12 thoughts on “I’m still gonna see the movie, though.

  1. I don’t know if I’m going to see the movie, but not because I don’t still think the first few years of the x-files were awesome. I’ll definitely buy the score though. I’m pretty sure Mark Snow remains one of the best things ever to happen to television music.

    I’ve only read one tom robbins novel, but I distinctly remember the feeling I got from reading it: that it was a good thing I had gotten around to reading it before I hit my mid-twenties, because I would probably have no patience for it after I got too grown up.

  2. Good on you for noticing in advance the college-osity (if I may) of Tom Robbins novels. I have a very vivid memory of reading Still Life with Woodpecker my freshman year and thinking that it was going to be The Book That Changed My Life. When I tried to re-read it a few months ago, I was surprised to find that I couldn’t even get through 1/3 of it.

  3. I generally agree with your list. How did you manage to make the discovery that these things are Not All That Great?

  4. i went through a period when i really liked tom robbins, and then after a while i found him unreadable. grew out of it.

    when i like something, i try to predict how it will eventually end up: i will eventually find this crappy; i will eventually not like this, but will look back on it as cool nonetheless; i will love this forever.

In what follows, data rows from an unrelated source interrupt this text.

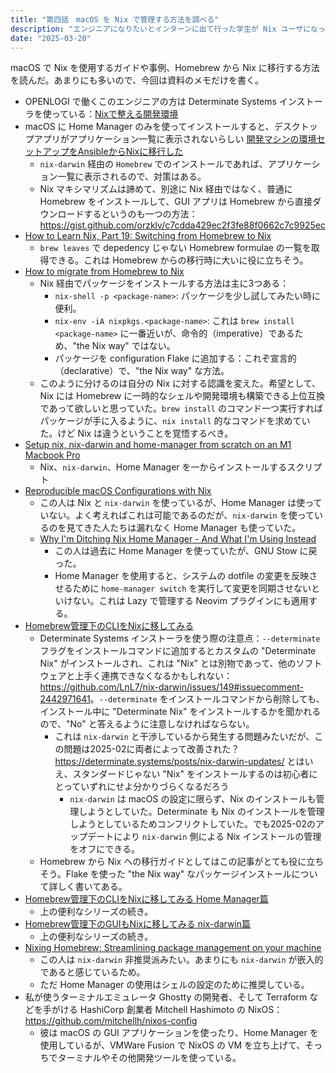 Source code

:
 ```yaml
---
title: "第四話　macOS を Nix で管理する方法を調べる"
description: "エンジニアになりたいとインターンに出て行った学生が Nix ユーザになってた　第四話"
date: "2025-03-20"
---
```


macOS で Nix を使用するガイドや事例、Homebrew から Nix に移行する方法を読んだ。あまりにも多いので、今回は資料のメモだけを書く。

- OPENLOGI で働くこのエンジニアの方は Determinate Systems インストーラを使っている：[Nixで整える開発環境](https://zenn.dev/mizunashi_mana/articles/19707d72b56c00#nix%E3%82%92%E3%82%A4%E3%83%B3%E3%82%B9%E3%83%88%E3%83%BC%E3%83%AB%E3%81%99%E3%82%8B)
- macOS に Home Manager のみを使ってインストールすると、デスクトップアプリがアプリケーション一覧に表示されないらしい [開発マシンの環境セットアップをAnsibleからNixに移行した ](https://blog.handlena.me/entry/2025/02/migrate-from-ansible-to-nix/#%E3%83%87%E3%82%B9%E3%82%AF%E3%83%88%E3%83%83%E3%83%97%E3%82%A2%E3%83%97%E3%83%AA%E3%81%8C%E3%82%A2%E3%83%97%E3%83%AA%E3%82%B1%E3%83%BC%E3%82%B7%E3%83%A7%E3%83%B3%E4%B8%80%E8%A6%A7%E3%81%AB%E8%A1%A8%E7%A4%BA%E3%81%95%E3%82%8C%E3%81%AA%E3%81%84)
    - `nix-darwin` 経由の `Homebrew` でのインストールであれば、アプリケーション一覧に表示されるので、対策はある。
    - Nix マキシマリズムは諦めて、別途に Nix 経由ではなく、普通に Homebrew をインストールして、GUI アプリは Homebrew から直接ダウンロードするというのも一つの方法：<https://gist.github.com/orzklv/c7cdda429ec2f3fe88f0662c7c9925ec>
- [How to Learn Nix, Part 19: Switching from Homebrew to Nix](https://ianthehenry.com/posts/how-to-learn-nix/switching-from-homebrew-to-nix/)
    - `brew leaves` で depedency じゃない Homebrew formulae の一覧を取得できる。これは Homebrew からの移行時に大いに役に立ちそう。
- [How to migrate from Homebrew to Nix](https://gist.github.com/orzklv/c7cdda429ec2f3fe88f0662c7c9925ec)
    - Nix 経由でパッケージをインストールする方法は主に3つある：
        - `nix-shell -p <package-name>`: パッケージを少し試してみたい時に便利。
        - `nix-env -iA nixpkgs.<package-name>`: これは `brew install <package-name>` に一番近いが、命令的（imperative）であるため、"the Nix way" ではない。
        - パッケージを configuration Flake に追加する：これぞ宣言的（declarative）で、"the Nix way" な方法。
    - このように分けるのは自分の Nix に対する認識を変えた。希望として、Nix には Homebrew に一時的なシェルや開発環境も構築できる上位互換であって欲しいと思っていた。`brew install` のコマンド一つ実行すればパッケージが手に入るように、`nix install` 的なコマンドを求めていた。けど Nix は違うということを覚悟するべき。
- [Setup nix, nix-darwin and home-manager from scratch on an M1 Macbook Pro](https://gist.github.com/jmatsushita/5c50ef14b4b96cb24ae5268dab613050)
    - Nix、`nix-darwin`、Home Manager を一からインストールするスクリプト
- [Reproducible macOS Configurations with Nix](https://victorpierre.dev/blog/declarative-macos-configurations-with-nix/)
    - この人は Nix と `nix-darwin` を使っているが、Home Manager は使っていない。よく考えればこれは可能であるのだが、`nix-darwin` を使っているのを見てきた人たちは漏れなく Home Manager も使っていた。
    - [Why I'm Ditching Nix Home Manager - And What I'm Using Instead](https://youtu.be/U6reJVR3FfA?si=wEL4KpyFmyiYL-zn)
        - この人は過去に Home Manager を使っていたが、GNU Stow に戻った。
        - Home Manager を使用すると、システムの dotfile の変更を反映させるために `home-manager switch` を実行して変更を同期させないといけない。これは Lazy で管理する Neovim プラグインにも適用する。
- [Homebrew管理下のCLIをNixに移してみる](https://zenn.dev/kawarimidoll/articles/0a4ec8bab8a8ba)
    - Determinate Systems インストーラを使う際の注意点：`--determinate` フラグをインストールコマンドに追加するとカスタムの "Determinate Nix" がインストールされ、これは "Nix" とは別物であって、他のソフトウェアと上手く連携できなくなるかもしれない：<https://github.com/LnL7/nix-darwin/issues/149#issuecomment-2442971641>。`--determinate` をインストールコマンドから削除しても、インストール中に "Determinate Nix" をインストールするかを聞かれるので、"No" と答えるように注意しなければならない。　
        - これは `nix-darwin` と干渉しているから発生する問題みたいだが、この問題は2025-02に両者によって改善された？<https://determinate.systems/posts/nix-darwin-updates/> とはいえ、スタンダードじゃない "Nix" をインストールするのは初心者にとっていずれにせよ分かりづらくなるだろう
            - `nix-darwin` は macOS の設定に限らず、Nix のインストールも管理しようとしていた。Determinate も Nix のインストールを管理しようとしているためコンフリクトしていた。でも2025-02のアップデートにより `nix-darwin` 側による Nix インストールの管理をオフにできる。
    - Homebrew から Nix への移行ガイドとしてはこの記事がとても役に立ちそう。Flake を使った "the Nix way" なパッケージインストールについて詳しく書いてある。
- [Homebrew管理下のCLIをNixに移してみる Home Manager篇](https://zenn.dev/kawarimidoll/articles/9c44ce8b60726f)
    - 上の便利なシリーズの続き。
- [Homebrew管理下のGUIもNixに移してみる nix-darwin篇](https://zenn.dev/kawarimidoll/articles/271c339c5392ce)
    - 上の便利なシリーズの続き。
- [Nixing Homebrew: Streamlining package management on your machine](https://dev.to/synecdokey/nix-on-macos-2oj3)
    - この人は `nix-darwin` 非推奨派みたい。あまりにも `nix-darwin` が嵌入的であると感じているため。
    - ただ Home Manager の使用はシェルの設定のために推奨している。
- 私が使うターミナルエミュレータ Ghostty の開発者、そして Terraform などを手がける HashiCorp 創業者 Mitchell Hashimoto の NixOS：<https://github.com/mitchellh/nixos-config>
    - 彼は macOS の GUI アプリケーションを使ったり、Home Manager を使用しているが、VMWare Fusion で NixOS の VM を立ち上げて、そっちでターミナルやその他開発ツールを使っている。
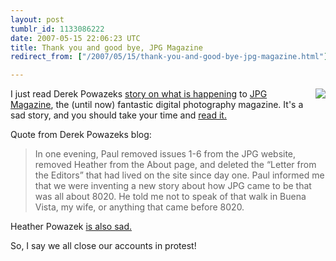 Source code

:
 ```yaml
---
layout: post
tumblr_id: 1133086222  
date: 2007-05-15 22:06:23 UTC
title: Thank you and good bye, JPG Magazine
redirect_from: ["/2007/05/15/thank-you-and-good-bye-jpg-magazine.html"]

---
```


<img src='/attachments/2007/05/jpgmag.png' style="float:right;margin-left:10px;margin-bottom:10px;" />I just read Derek Powazeks <a href="http://powazek.com/posts/534">story on what is happening</a> to <a href="http://jpgmag.com/">JPG Magazine</a>, the (until now) fantastic digital photography magazine. It's a sad story, and you should take your time and <a href="http://powazek.com/posts/534">read it.</a>

Quote from Derek Powazeks blog:
<blockquote>In one evening, Paul removed issues 1-6 from the JPG website, removed Heather from the About page, and deleted the “Letter from the Editors” that had lived on the site since day one. Paul informed me that we were inventing a new story about how JPG came to be that was all about 8020. He told me not to speak of that walk in Buena Vista, my wife, or anything that came before 8020.</blockquote>

Heather Powazek <a href="http://www.hchamp.com/other/archives/001173.html">is also sad.</a>

So, I say we all close our accounts in protest!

    i’m actually getting good at it.

  5. Still Life with Woodpecker is the only Robbins I’ve read, and that only after much cajoling by a couple of friends. I enjoyed it, but it didn’t make me want to go out and read more.

  6. Ryan, I figured it out the old-fashioned way: by trying to consume those things again and noticing that they just weren’t as good as I remembered them.

    Josh, someday I hope to have your cool-predicting skills.

  7. If I can make a sweeping generalization…

    I’ve found that nearly everyone who is a “reader” likes Tom Robbins novels when they are early to mid twenties. Then, if they continue to be readers (rather than becoming busy grown-ups with other priorities), their tastes grow with them and they outgrow Tom Robbins.

    It’s sort of like how when you meet a person aged 30-60 and they believe that new music stopped being cool at exactly the same time they were in their early 20’s, then you know that actually they just stopped having an active interest in music because they got busy with other things. That’s what I think of 40 year olds who still think Tom Robbins is profound or hysterically witty.

    OK, disclaimer- I’m sure there are many of you out there who have excellent taste in art and love Tom Robbins. That’s the problem with sweeping generalizations!

  8. I hate hearing that about “The X-Files.” Mainly because I am re-watching them now and I’m about to start the 6th season. And deep down I am not enjoying it as much as when it was new. I just didn’t want to admit it to myself. But, I’ll soldier on (to the end of 7th season) and definitely see the movie. And then I will most likely put it away.

    P.S. — Will I feel this way about “Lost” and/or “Battlestar Galactica” one day?

  9. whoa, whoa, back up a little. i HEART Tom Robbins. i mean, granted, he is one effed-up dude, and the theories can get a little crazy, but i still lurve him. i like Half Asleep in Frog Pajamas best. Gilmore Girls will always rock, so just go ahead and repent any day now. Lecture complete.

  10. Oh how I loved Jitterbug Perfume. Though I put Tom Robbins away about the same time I shelved Ayn Rand, I’ll probably still go see that X-Dork movie, too.